---------- Excerpted records ----------

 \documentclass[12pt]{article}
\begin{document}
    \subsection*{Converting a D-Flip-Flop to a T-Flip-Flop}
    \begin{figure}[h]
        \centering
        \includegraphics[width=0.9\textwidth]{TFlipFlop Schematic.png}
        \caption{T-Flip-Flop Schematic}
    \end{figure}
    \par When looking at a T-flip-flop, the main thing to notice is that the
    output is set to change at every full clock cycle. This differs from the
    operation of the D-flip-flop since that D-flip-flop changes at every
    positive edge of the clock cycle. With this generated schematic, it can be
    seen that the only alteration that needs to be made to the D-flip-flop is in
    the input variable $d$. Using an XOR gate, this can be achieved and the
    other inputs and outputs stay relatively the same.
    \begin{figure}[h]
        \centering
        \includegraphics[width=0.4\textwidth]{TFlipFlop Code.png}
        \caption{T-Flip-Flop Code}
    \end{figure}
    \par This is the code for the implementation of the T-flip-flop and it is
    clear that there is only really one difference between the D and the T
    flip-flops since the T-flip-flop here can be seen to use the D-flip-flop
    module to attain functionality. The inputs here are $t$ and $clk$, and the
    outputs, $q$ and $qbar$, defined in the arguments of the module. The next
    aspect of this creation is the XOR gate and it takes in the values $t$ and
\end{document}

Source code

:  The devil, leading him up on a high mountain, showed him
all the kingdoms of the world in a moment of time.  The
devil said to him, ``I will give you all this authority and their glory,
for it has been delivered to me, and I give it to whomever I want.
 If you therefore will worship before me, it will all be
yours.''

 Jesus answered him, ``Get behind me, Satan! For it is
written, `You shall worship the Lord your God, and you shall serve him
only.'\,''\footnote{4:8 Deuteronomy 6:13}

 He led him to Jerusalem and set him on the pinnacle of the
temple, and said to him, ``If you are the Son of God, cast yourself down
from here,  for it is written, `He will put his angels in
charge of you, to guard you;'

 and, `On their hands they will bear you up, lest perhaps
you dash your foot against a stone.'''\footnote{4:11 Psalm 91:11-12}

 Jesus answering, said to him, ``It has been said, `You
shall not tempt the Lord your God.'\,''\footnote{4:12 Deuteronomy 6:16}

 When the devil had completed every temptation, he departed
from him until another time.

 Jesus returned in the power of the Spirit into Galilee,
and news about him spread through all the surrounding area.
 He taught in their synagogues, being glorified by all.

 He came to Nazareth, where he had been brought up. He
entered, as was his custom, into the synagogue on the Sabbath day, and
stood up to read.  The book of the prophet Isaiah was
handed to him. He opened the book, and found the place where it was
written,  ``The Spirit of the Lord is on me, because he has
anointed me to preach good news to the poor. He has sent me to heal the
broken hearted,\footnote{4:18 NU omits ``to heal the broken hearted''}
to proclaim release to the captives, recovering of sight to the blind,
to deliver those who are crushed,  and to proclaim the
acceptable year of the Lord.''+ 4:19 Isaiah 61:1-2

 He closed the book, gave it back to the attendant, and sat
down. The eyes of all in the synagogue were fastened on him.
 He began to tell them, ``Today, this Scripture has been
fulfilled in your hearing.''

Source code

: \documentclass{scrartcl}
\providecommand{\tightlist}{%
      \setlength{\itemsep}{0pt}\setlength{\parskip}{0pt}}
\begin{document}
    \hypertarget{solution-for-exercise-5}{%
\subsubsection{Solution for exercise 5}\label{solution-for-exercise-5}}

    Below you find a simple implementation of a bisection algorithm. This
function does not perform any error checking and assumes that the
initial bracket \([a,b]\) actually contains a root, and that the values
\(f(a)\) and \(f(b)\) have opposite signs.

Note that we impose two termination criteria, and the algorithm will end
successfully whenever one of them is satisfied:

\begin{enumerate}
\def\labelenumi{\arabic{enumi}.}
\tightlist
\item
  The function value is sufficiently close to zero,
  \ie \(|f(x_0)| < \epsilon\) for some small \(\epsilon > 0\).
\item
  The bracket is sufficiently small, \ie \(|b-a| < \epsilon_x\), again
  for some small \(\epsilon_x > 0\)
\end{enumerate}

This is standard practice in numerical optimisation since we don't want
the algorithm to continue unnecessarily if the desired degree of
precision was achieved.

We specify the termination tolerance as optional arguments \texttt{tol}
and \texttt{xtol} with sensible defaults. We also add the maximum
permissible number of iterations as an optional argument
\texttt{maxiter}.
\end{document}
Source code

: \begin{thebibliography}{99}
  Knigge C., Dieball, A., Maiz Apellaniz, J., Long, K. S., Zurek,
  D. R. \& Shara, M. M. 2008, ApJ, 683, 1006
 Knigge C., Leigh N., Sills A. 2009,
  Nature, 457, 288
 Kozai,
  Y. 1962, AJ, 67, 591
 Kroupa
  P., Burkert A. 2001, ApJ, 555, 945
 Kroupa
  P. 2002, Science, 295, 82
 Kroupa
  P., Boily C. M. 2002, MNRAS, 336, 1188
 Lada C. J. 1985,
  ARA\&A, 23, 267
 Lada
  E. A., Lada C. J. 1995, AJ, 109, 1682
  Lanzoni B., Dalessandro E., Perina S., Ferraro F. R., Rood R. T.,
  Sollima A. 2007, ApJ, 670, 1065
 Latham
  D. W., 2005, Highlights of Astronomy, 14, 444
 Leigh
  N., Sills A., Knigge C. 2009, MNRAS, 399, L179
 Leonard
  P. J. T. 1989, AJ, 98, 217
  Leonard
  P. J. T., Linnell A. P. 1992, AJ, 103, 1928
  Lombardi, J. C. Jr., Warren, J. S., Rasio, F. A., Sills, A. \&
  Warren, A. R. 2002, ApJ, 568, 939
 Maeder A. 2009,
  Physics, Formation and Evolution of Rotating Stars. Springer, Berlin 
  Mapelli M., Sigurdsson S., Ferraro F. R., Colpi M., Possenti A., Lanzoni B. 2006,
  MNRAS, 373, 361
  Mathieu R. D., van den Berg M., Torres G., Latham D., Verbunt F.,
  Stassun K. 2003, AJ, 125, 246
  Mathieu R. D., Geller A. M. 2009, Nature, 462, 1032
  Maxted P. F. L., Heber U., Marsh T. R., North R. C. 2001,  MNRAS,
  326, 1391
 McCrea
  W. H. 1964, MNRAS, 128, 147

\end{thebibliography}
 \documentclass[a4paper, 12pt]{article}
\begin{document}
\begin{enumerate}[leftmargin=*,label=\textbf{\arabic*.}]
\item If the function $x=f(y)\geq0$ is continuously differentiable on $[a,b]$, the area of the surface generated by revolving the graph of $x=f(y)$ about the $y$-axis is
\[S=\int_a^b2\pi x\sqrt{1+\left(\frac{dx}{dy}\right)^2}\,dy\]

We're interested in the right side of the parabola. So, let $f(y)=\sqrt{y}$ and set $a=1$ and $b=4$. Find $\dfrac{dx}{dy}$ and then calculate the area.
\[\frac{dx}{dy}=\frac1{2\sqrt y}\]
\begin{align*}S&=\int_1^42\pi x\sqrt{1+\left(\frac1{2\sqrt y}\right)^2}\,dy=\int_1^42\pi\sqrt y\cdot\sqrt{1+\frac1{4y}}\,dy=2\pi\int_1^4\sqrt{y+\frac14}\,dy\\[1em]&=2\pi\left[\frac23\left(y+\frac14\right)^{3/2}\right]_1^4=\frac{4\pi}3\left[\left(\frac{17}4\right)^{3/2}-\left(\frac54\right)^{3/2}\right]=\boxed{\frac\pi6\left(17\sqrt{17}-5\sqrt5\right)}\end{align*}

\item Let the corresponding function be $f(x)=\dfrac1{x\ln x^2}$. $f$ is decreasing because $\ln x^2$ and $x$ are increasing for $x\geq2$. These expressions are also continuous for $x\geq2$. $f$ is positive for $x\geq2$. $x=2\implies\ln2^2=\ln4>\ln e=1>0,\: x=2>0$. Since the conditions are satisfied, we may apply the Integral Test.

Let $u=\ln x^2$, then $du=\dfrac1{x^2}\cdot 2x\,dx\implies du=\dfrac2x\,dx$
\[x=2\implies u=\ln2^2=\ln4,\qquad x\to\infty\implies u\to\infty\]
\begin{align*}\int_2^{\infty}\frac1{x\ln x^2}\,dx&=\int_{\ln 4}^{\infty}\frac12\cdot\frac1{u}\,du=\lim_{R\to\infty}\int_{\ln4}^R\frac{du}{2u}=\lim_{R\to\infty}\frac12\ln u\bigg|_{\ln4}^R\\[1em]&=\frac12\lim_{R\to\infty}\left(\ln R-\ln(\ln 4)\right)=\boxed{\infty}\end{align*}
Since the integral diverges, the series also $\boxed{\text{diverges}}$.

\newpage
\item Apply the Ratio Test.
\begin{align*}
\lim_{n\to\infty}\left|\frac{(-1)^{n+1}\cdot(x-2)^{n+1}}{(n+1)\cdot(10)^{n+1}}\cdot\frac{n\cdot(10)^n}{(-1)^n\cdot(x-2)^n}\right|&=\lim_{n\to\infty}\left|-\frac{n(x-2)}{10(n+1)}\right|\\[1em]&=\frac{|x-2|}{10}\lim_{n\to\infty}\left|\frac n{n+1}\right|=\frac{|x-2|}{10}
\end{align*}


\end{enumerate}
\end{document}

----------

**Directions for this task**
Look in the material above for the line with "stood up to" and the line with "Below you find", and transcribe exactly those lines and all lines between them, nothing more.

**Reply to the exercise**
stood up to read.  The book of the prophet Isaiah was
handed to him. He opened the book, and found the place where it was
written,  ``The Spirit of the Lord is on me, because he has
anointed me to preach good news to the poor. He has sent me to heal the
broken hearted,\footnote{4:18 NU omits ``to heal the broken hearted''}
to proclaim release to the captives, recovering of sight to the blind,
to deliver those who are crushed,  and to proclaim the
acceptable year of the Lord.''+ 4:19 Isaiah 61:1-2

 He closed the book, gave it back to the attendant, and sat
down. The eyes of all in the synagogue were fastened on him.
 He began to tell them, ``Today, this Scripture has been
fulfilled in your hearing.''

Source code

: \documentclass{scrartcl}
\providecommand{\tightlist}{%
      \setlength{\itemsep}{0pt}\setlength{\parskip}{0pt}}
\begin{document}
    \hypertarget{solution-for-exercise-5}{%
\subsubsection{Solution for exercise 5}\label{solution-for-exercise-5}}

    Below you find a simple implementation of a bisection algorithm. This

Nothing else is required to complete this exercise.